Who owns you?
Posted on April 2, 2008 at 3:17 pm By Ryan in Personal FinanceA major US Bank, a large vehicle financial firm and a student loan servicer own me.
Okay, so maybe that is a strong statement. They don’t really own me, but they sure do dictate what I do on a monthly basis. “Just as the rich rule the poor, so the borrower is servant to the lender” Proverbs 22:7.
My debt is fairly mundane. We have a mortgage, a small car payment and a little bit of remaining school loans from our bachelors degrees. Over the next two years or so this should all be reduced to just the mortgage. I don’t carry any credit card debt, and generally speaking we prefer to buy things in cash.
Why is all of that important, and more importantly why should you care? Well, you probably don’t care about my debt, but you really should be focused in on your own and getting out of it!
Let me qualify that last statement… Not all debt is bad debt. In a lot of cases you can borrow money to purchase an asset that will result in positive cash-flow, when that happens, that is generally good debt. All other debt is bad* and you should try to get the heck out of it as soon as possible.
* There are folks that will disagree with me on this point. They will counter with the fact that most folks cannot purchase a home with cash, therefore their mortgage is good debt. I’m not going to spend a lot of time arguing with people about that - my stance is with Robert Kiyosaki. Since my mortgage costs me money it is bad debt. I have a mortgage (so does Kiyosaki), and will continue to have one, it is still not good debt.
So why is debt bad? I mean, if I can afford the monthly payment then who really cares right? Wrong! If you are saddled with a monthly payment your actions are dictated by the owner of your debt (and your stuff).
Let’s take a hypothetical situation where you purchase a brand spanking new car. For sake of argument let’s pretend that the car costs you $30,000 and are able to buy it no money down. The whole thing is financed at 8% for 6 years and your monthly payment is going to be $526.00 a month.
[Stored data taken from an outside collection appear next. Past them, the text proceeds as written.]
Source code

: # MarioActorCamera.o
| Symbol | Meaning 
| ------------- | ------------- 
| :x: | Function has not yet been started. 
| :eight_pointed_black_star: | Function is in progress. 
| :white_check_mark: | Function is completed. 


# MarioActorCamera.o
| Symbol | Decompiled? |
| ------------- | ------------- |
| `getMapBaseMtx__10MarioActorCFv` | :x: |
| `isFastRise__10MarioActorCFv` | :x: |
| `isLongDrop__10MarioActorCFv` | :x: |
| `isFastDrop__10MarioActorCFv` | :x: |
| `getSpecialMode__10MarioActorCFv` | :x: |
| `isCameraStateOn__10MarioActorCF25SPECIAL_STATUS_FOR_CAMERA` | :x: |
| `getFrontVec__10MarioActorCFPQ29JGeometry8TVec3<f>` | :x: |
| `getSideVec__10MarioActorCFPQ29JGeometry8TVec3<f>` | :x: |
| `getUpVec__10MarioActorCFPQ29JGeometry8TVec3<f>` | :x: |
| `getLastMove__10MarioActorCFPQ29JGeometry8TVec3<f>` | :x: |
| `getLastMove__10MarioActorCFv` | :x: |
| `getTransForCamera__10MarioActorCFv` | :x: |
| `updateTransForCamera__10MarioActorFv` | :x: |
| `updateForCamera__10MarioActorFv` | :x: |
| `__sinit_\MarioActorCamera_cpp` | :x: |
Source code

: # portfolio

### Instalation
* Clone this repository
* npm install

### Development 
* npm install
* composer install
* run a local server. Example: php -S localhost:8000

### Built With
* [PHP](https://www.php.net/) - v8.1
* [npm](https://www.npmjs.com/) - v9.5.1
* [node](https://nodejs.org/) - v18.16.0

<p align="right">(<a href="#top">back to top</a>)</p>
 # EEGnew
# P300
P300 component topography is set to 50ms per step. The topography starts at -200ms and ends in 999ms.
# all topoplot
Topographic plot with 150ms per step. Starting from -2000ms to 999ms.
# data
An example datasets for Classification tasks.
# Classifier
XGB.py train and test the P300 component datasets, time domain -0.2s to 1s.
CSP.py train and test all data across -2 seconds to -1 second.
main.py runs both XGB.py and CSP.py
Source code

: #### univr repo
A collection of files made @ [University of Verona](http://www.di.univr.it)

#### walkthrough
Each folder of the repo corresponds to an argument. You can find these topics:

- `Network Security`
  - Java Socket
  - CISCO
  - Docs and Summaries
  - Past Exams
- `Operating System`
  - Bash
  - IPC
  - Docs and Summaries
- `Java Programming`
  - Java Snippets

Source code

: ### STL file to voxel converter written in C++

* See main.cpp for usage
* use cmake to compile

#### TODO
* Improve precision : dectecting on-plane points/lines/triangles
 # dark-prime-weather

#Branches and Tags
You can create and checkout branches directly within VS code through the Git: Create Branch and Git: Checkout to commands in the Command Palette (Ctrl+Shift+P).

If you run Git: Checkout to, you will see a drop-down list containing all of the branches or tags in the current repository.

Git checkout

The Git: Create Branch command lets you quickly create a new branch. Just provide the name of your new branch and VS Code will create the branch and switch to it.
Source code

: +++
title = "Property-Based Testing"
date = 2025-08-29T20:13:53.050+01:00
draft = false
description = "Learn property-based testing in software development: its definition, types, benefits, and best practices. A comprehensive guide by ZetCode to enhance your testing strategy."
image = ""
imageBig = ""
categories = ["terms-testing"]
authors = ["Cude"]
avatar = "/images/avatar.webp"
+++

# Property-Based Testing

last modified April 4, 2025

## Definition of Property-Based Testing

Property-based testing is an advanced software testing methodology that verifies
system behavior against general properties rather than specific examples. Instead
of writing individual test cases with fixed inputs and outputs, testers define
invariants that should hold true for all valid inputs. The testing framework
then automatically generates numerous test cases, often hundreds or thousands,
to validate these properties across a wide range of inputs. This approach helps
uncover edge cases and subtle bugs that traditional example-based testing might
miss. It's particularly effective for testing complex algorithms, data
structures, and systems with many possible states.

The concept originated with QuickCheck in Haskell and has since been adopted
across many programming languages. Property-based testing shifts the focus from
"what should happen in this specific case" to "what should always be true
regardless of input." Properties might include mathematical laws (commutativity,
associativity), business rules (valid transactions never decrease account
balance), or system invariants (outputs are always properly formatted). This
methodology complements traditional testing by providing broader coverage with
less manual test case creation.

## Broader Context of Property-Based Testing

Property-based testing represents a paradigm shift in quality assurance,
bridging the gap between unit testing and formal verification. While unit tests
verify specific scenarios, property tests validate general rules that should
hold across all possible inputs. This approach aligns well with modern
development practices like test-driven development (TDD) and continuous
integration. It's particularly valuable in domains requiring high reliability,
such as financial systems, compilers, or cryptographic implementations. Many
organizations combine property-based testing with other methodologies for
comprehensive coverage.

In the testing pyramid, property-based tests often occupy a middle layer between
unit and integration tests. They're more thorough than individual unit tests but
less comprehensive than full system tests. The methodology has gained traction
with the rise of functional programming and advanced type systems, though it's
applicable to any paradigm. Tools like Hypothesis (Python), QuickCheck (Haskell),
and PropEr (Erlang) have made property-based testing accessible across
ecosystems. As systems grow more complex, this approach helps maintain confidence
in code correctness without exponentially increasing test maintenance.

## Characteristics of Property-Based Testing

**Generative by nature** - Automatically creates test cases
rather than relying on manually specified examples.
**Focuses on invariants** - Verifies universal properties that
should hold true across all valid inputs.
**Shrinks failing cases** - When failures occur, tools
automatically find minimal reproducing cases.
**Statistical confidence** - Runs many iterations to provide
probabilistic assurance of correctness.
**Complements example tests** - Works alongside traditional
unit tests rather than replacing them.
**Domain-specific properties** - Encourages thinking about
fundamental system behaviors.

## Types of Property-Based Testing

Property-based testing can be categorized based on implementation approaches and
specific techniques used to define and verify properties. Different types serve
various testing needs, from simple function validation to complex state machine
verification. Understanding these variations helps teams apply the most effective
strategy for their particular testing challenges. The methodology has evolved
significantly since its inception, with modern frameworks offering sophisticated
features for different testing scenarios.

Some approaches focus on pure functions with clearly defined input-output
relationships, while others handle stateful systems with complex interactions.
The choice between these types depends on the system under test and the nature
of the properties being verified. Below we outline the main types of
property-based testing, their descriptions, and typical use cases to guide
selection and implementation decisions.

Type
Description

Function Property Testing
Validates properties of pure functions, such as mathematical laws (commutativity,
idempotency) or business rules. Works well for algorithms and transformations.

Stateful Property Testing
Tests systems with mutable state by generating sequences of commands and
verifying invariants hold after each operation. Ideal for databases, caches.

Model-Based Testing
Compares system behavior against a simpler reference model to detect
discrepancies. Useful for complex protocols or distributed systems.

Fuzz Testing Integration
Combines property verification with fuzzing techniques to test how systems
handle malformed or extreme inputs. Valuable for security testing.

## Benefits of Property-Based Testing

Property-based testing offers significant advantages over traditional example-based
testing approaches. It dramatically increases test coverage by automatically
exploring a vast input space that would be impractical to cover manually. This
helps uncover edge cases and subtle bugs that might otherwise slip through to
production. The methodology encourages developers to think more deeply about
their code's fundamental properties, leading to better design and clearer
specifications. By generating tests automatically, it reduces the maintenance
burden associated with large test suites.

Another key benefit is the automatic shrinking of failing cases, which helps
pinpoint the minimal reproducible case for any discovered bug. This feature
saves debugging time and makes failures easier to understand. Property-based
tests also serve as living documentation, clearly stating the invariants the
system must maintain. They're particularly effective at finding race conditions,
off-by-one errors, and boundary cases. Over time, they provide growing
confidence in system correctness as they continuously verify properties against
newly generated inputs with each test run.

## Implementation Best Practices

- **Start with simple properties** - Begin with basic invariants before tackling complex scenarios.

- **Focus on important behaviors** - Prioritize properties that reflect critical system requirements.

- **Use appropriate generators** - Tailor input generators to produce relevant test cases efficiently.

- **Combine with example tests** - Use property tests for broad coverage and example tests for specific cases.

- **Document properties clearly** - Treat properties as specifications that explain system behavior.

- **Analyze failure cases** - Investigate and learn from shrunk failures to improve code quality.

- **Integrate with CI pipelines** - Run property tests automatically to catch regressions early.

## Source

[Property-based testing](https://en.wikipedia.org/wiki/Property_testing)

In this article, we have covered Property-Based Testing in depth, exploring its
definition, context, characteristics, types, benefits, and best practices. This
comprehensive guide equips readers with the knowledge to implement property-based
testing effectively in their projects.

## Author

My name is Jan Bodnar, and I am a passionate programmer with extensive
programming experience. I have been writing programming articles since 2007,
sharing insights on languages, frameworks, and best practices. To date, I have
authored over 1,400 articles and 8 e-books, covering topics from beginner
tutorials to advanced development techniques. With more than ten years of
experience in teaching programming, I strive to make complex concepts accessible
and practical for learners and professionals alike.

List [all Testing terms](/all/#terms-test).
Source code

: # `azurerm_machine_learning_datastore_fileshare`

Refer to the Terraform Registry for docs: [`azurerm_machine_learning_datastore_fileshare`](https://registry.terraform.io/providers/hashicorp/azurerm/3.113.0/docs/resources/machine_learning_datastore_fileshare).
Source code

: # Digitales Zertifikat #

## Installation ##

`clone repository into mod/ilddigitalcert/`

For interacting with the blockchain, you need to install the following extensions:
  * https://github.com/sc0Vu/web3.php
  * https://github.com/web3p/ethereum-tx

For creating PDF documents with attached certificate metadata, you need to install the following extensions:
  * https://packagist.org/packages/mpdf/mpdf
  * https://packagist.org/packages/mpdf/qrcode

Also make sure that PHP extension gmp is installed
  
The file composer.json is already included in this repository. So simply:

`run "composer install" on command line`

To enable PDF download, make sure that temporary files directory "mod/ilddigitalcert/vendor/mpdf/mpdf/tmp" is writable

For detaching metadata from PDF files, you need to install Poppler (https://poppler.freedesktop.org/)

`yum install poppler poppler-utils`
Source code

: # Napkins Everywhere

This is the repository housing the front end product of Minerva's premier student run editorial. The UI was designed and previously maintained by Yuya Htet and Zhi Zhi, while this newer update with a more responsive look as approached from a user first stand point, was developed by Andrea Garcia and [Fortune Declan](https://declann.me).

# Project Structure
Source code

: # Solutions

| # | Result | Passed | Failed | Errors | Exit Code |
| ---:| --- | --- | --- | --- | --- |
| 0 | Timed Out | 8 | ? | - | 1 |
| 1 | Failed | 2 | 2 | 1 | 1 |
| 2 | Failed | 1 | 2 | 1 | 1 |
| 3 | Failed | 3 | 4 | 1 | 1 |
- Initial Loan Amount: $30,000
- Interest Rate: 8%
- Term: 6 Years (72 Months)
- Monthly Payment: $526.00
So in our little scenario we are able to get this fantastic new car for only $526.00 per month! On the surface that may not be so bad, if you have the cash-flow to support the debt; however, lets peel back the onion a little bit.
First off, debt costs money. If you are not making positive cash-flow* as a result of your debt, then it is costing your money. In our car example, the final price of the car will be $37,871.80, or 26% more than the original purchase price. Since the car doesn’t pay you each month, it is bad-debt.
* I’m talking about hard cash in your pocket. Income less all expenses = cash-flow. This isn’t some goofy accounting calculation like IRR, or NOI or any of that other stuff. This is the money that hits your pocket book. You cannot count on things like appreciation. Just take a look at the current housing market. Potential appreciation is a very nice thing that typically happens, however if your investment does not throw off positive cash-flow, and requires debt to purchase, it is not a good investment.
If you don’t believe me try this: Go to the bank, ask the banker for $100,000 so that you can invest in the stock market or buy mutual funds. You are about 99.9% likely to walk out with a bruised ego and no more money in your pocket than you had when you walked in.
Next, by paying someone else you are given away your potential returns. For sake of argument let’s pretend that you could invest your $526 per month and earn 8% on it. At the end of 72 months that investment of $526 per month would be worth approximately $43,000 (Depending on your tax rate). That is a full $13,000 more than you would have had to pay for the car in the first place. Had you been investing that money rather than spending it paying for the debt, at the end of 72 months, you could be almost half way to a cash purchase of another new car - without spending any more money!!!
Third, what if something happens? If you lose your job, have an unexpected major expense, or any number of things you may really need that $526 to help pay for something. After you get off the phone pouring your heart out to the finance company asking for extensions etc… you will still need to pay $526 that month. Your big expense will likely have to be financed, by another loan, and will have costs associated with it as well. Thus begins the viscous cycle of bad debt.
This is the cycle that is just beating down a lot of consumers today. Think about it this way. If you have to finance an unexpected cost, and that finance charge is $50 a month you have effectively lost $50 per month in cash-flow until it is paid off. If that were to happen to you twice a year for the next 3 years you’d have lost approximately $300 per month in cash-flow while you pay off your debts. This cycle can easily continue until you can no longer meet your monthly obligations to you creditors - that is an ugly place to be in.
So… bad debt is no good. It inflates the price that you pay for something, takes away your potential future interest income on your cash, limits your flexibility on a month to month basis, and has the possibility to throw you into a financial tail spin. I don’t know about you, but I don’t really like the feeling of being owned by someone else. Having my actions dictated by others based upon my indebtedness is no fun at all. Debt sucks. Get out of it.
Getting out of debt is easier said than done. However, getting out of debt is not impossible! I’ll talk about this a little bit and go through my own experiences as I’ve paid down mountains of consumer debt over the past few years.